### Problem to solve
Once the line with "while also tries" is found in the entries below, repeat it and each following line exactly, up to and including the line with "Based on the initial". Add no other lines.

### Extracted data entries
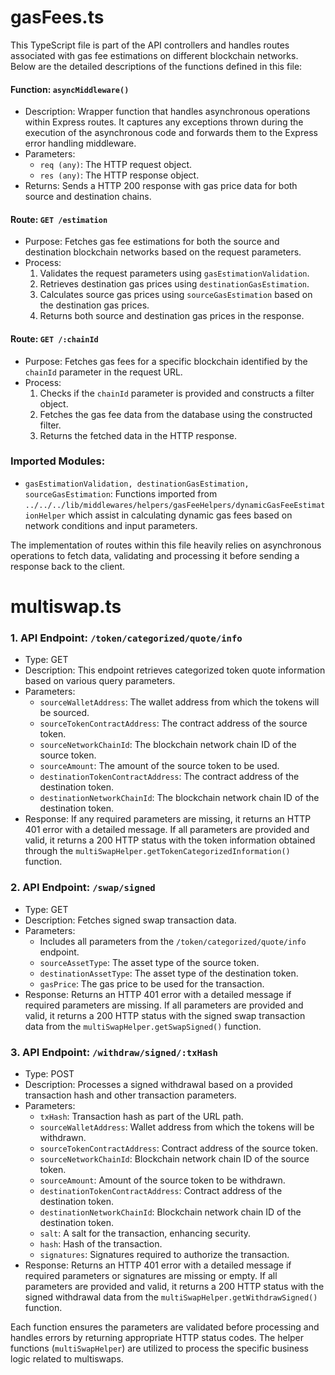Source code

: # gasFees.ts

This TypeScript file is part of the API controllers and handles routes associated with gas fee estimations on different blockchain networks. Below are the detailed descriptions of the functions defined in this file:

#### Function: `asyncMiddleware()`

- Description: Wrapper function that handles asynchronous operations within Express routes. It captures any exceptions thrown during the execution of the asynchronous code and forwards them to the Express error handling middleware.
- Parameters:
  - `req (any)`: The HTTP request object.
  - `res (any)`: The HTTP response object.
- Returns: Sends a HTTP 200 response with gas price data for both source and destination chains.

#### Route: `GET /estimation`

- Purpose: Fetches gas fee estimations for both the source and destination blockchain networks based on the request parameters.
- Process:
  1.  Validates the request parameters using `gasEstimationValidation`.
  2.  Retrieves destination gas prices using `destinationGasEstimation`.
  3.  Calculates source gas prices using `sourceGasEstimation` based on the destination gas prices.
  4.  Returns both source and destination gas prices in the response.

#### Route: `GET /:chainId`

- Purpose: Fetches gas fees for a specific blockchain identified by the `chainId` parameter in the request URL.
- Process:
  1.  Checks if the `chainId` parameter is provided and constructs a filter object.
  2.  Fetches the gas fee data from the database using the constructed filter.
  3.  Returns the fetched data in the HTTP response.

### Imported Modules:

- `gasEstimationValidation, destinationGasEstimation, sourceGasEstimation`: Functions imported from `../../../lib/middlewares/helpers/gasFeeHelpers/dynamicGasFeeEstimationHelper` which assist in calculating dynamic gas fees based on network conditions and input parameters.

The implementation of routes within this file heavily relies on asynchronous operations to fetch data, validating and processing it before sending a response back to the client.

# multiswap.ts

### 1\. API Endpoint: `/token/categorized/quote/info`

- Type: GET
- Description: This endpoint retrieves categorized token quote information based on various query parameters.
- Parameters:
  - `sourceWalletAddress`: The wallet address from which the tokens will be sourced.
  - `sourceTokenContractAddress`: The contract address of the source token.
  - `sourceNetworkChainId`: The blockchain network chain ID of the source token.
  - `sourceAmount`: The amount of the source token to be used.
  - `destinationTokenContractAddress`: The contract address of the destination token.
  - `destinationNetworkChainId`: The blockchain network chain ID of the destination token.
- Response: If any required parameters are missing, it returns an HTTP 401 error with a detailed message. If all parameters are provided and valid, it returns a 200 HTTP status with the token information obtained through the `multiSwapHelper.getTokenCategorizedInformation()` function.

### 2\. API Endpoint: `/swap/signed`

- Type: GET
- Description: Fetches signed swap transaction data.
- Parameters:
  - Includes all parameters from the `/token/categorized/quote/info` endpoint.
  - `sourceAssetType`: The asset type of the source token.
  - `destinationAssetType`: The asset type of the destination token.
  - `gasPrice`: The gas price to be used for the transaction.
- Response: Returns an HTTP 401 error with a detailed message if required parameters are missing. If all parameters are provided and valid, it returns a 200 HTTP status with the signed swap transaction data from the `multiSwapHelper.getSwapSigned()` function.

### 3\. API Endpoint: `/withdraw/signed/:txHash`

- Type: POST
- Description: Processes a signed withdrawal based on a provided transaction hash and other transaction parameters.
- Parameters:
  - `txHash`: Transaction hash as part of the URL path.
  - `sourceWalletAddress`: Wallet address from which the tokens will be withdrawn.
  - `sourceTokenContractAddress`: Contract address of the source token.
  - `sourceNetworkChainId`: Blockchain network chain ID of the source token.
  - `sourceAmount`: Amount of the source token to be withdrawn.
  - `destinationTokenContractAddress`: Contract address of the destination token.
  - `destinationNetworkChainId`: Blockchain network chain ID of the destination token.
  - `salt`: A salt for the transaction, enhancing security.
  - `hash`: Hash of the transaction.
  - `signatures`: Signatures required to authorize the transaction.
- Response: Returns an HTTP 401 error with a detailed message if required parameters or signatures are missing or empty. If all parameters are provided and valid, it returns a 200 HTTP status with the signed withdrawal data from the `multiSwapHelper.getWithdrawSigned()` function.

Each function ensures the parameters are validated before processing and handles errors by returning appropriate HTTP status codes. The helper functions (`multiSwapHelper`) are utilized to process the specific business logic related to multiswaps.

==

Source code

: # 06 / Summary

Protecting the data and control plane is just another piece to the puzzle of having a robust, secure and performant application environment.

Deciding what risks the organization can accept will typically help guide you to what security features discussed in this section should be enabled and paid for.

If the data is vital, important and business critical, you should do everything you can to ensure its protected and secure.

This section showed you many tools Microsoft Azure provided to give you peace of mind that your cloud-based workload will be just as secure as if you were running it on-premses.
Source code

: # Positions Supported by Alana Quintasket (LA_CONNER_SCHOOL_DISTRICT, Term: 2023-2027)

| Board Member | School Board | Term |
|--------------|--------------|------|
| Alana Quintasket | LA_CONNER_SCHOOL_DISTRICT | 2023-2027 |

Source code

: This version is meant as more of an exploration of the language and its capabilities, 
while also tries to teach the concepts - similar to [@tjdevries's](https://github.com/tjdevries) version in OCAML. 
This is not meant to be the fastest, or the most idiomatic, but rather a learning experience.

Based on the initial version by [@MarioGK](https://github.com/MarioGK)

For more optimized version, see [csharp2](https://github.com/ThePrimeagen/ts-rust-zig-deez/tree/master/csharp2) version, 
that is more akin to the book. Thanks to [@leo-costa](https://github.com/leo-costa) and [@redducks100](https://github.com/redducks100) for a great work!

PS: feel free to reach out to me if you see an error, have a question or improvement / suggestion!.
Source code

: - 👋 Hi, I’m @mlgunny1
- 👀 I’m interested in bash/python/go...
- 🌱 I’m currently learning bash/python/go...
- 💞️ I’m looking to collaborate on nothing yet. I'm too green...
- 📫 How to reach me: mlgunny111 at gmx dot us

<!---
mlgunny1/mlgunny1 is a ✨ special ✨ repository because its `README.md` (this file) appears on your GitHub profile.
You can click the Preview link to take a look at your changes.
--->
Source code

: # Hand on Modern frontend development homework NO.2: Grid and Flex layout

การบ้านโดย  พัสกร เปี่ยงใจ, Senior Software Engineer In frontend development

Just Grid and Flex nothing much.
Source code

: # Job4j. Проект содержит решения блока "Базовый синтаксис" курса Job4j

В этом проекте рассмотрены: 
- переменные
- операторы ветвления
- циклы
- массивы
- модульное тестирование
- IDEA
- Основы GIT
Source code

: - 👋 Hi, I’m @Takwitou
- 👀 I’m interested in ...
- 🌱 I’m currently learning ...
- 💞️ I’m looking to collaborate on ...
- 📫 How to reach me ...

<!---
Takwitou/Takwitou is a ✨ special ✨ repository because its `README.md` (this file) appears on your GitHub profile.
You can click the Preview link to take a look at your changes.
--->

--

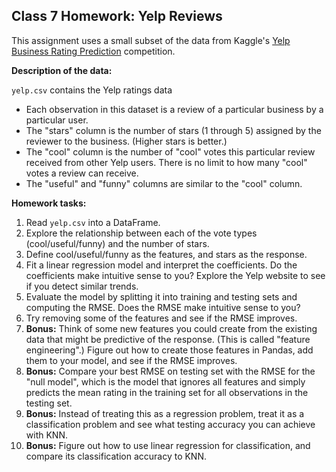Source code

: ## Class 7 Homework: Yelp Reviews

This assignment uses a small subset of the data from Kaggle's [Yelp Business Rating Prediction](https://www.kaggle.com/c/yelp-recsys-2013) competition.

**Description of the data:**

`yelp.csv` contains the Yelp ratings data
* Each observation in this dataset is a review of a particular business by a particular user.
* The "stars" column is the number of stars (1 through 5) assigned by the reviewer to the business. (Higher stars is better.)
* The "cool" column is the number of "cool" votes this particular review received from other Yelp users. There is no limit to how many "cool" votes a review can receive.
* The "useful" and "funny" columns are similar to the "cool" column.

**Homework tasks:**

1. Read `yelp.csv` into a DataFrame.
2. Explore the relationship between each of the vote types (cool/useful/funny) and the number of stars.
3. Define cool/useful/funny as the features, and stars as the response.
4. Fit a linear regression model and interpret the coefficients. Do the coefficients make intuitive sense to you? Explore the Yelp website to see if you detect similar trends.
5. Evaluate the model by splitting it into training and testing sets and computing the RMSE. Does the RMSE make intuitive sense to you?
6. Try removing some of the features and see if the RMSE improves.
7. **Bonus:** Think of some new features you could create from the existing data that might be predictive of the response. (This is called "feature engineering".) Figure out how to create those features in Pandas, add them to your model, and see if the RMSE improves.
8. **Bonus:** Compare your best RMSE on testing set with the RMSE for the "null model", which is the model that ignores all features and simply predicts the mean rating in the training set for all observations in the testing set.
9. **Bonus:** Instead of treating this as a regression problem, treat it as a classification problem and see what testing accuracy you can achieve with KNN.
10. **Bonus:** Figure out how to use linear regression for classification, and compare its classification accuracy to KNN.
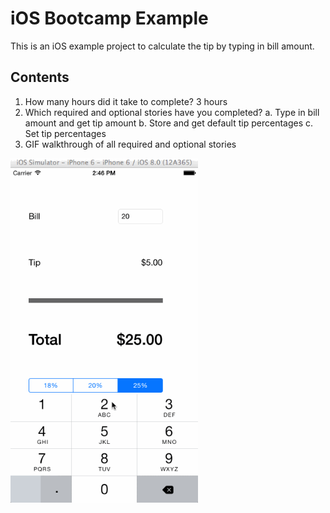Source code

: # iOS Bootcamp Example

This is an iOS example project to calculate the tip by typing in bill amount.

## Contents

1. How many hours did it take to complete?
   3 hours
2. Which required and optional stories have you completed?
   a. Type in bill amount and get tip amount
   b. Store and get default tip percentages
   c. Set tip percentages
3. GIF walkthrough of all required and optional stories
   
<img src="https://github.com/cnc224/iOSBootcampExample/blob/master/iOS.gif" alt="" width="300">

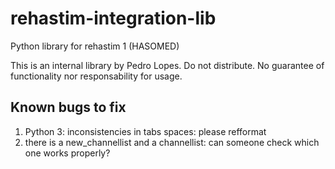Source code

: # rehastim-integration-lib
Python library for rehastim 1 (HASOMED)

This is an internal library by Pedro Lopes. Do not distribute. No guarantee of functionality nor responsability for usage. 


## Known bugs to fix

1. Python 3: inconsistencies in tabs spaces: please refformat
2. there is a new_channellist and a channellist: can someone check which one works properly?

### Output of the exercise
while also tries to teach the concepts - similar to [@tjdevries's](https://github.com/tjdevries) version in OCAML. 
This is not meant to be the fastest, or the most idiomatic, but rather a learning experience.

Based on the initial version by [@MarioGK](https://github.com/MarioGK)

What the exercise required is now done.